Return all entries verbatim; skip any pictures.

START AVAILABLE RECORDS

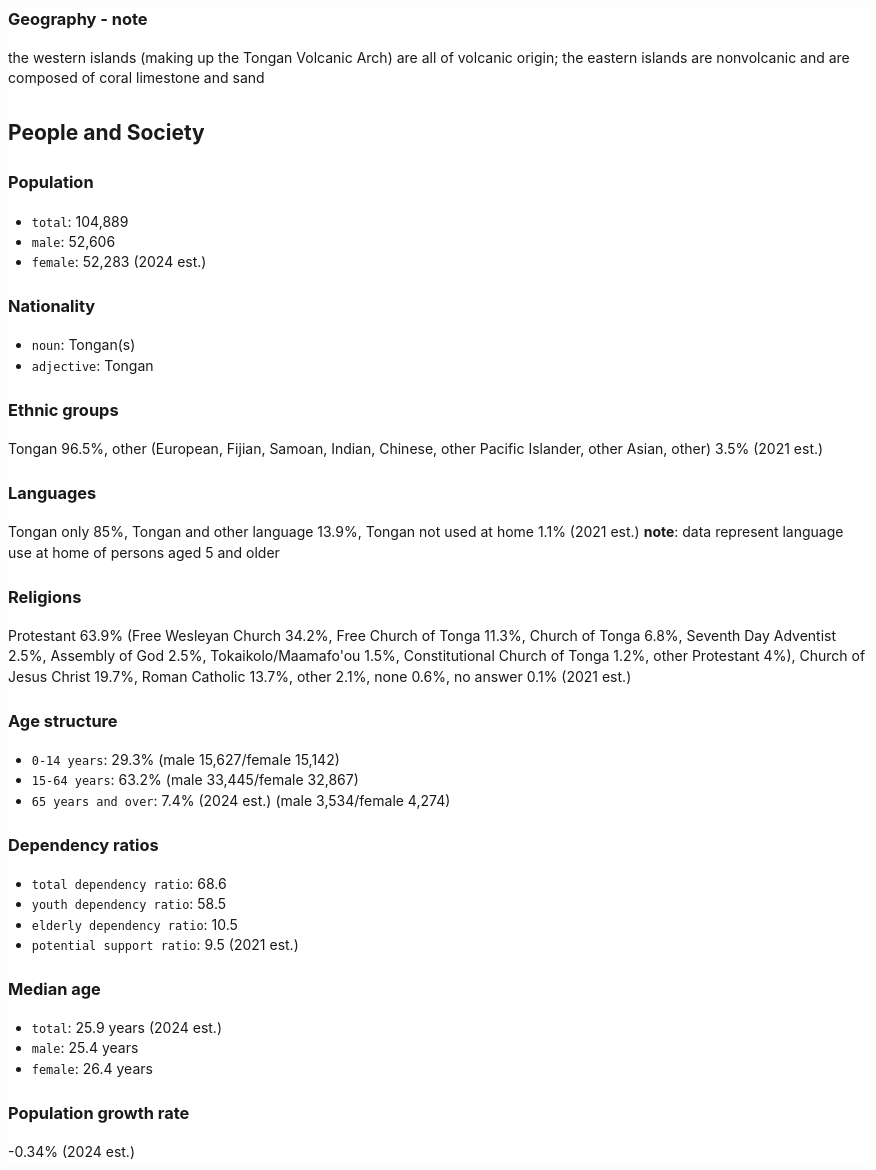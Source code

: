 ### Geography - note
the western islands (making up the Tongan Volcanic Arch) are all of volcanic origin; the eastern islands are nonvolcanic and are composed of coral limestone and sand

## People and Society

### Population
- `total`: 104,889
- `male`: 52,606
- `female`: 52,283 (2024 est.)

### Nationality
- `noun`: Tongan(s)
- `adjective`: Tongan

### Ethnic groups
Tongan 96.5%, other (European, Fijian, Samoan, Indian, Chinese, other Pacific Islander, other Asian, other) 3.5% (2021 est.)

### Languages
Tongan only 85%, Tongan and other language 13.9%, Tongan not used at home 1.1% (2021 est.)
**note**:  data represent language use at home of persons aged 5 and older

### Religions
Protestant 63.9% (Free Wesleyan Church 34.2%, Free Church of Tonga 11.3%, Church of Tonga 6.8%, Seventh Day Adventist 2.5%, Assembly of God 2.5%, Tokaikolo/Maamafo'ou 1.5%, Constitutional Church of Tonga 1.2%, other Protestant 4%), Church of Jesus Christ 19.7%, Roman Catholic 13.7%, other 2.1%, none 0.6%, no answer 0.1% (2021 est.)

### Age structure
- `0-14 years`: 29.3% (male 15,627/female 15,142)
- `15-64 years`: 63.2% (male 33,445/female 32,867)
- `65 years and over`: 7.4% (2024 est.) (male 3,534/female 4,274)

### Dependency ratios
- `total dependency ratio`: 68.6
- `youth dependency ratio`: 58.5
- `elderly dependency ratio`: 10.5
- `potential support ratio`: 9.5 (2021 est.)

### Median age
- `total`: 25.9 years (2024 est.)
- `male`: 25.4 years
- `female`: 26.4 years

### Population growth rate
-0.34% (2024 est.)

END AVAILABLE RECORDS

ANSWER SECTION →
Source code

: ### Geography - note
the western islands (making up the Tongan Volcanic Arch) are all of volcanic origin; the eastern islands are nonvolcanic and are composed of coral limestone and sand

## People and Society

### Population
- `total`: 104,889
- `male`: 52,606
- `female`: 52,283 (2024 est.)

### Nationality
- `noun`: Tongan(s)
- `adjective`: Tongan

### Ethnic groups
Tongan 96.5%, other (European, Fijian, Samoan, Indian, Chinese, other Pacific Islander, other Asian, other) 3.5% (2021 est.)

### Languages
Tongan only 85%, Tongan and other language 13.9%, Tongan not used at home 1.1% (2021 est.)
**note**:  data represent language use at home of persons aged 5 and older

### Religions
Protestant 63.9% (Free Wesleyan Church 34.2%, Free Church of Tonga 11.3%, Church of Tonga 6.8%, Seventh Day Adventist 2.5%, Assembly of God 2.5%, Tokaikolo/Maamafo'ou 1.5%, Constitutional Church of Tonga 1.2%, other Protestant 4%), Church of Jesus Christ 19.7%, Roman Catholic 13.7%, other 2.1%, none 0.6%, no answer 0.1% (2021 est.)

### Age structure
- `0-14 years`: 29.3% (male 15,627/female 15,142)
- `15-64 years`: 63.2% (male 33,445/female 32,867)
- `65 years and over`: 7.4% (2024 est.) (male 3,534/female 4,274)

### Dependency ratios
- `total dependency ratio`: 68.6
- `youth dependency ratio`: 58.5
- `elderly dependency ratio`: 10.5
- `potential support ratio`: 9.5 (2021 est.)

### Median age
- `total`: 25.9 years (2024 est.)
- `male`: 25.4 years
- `female`: 26.4 years

### Population growth rate
-0.34% (2024 est.)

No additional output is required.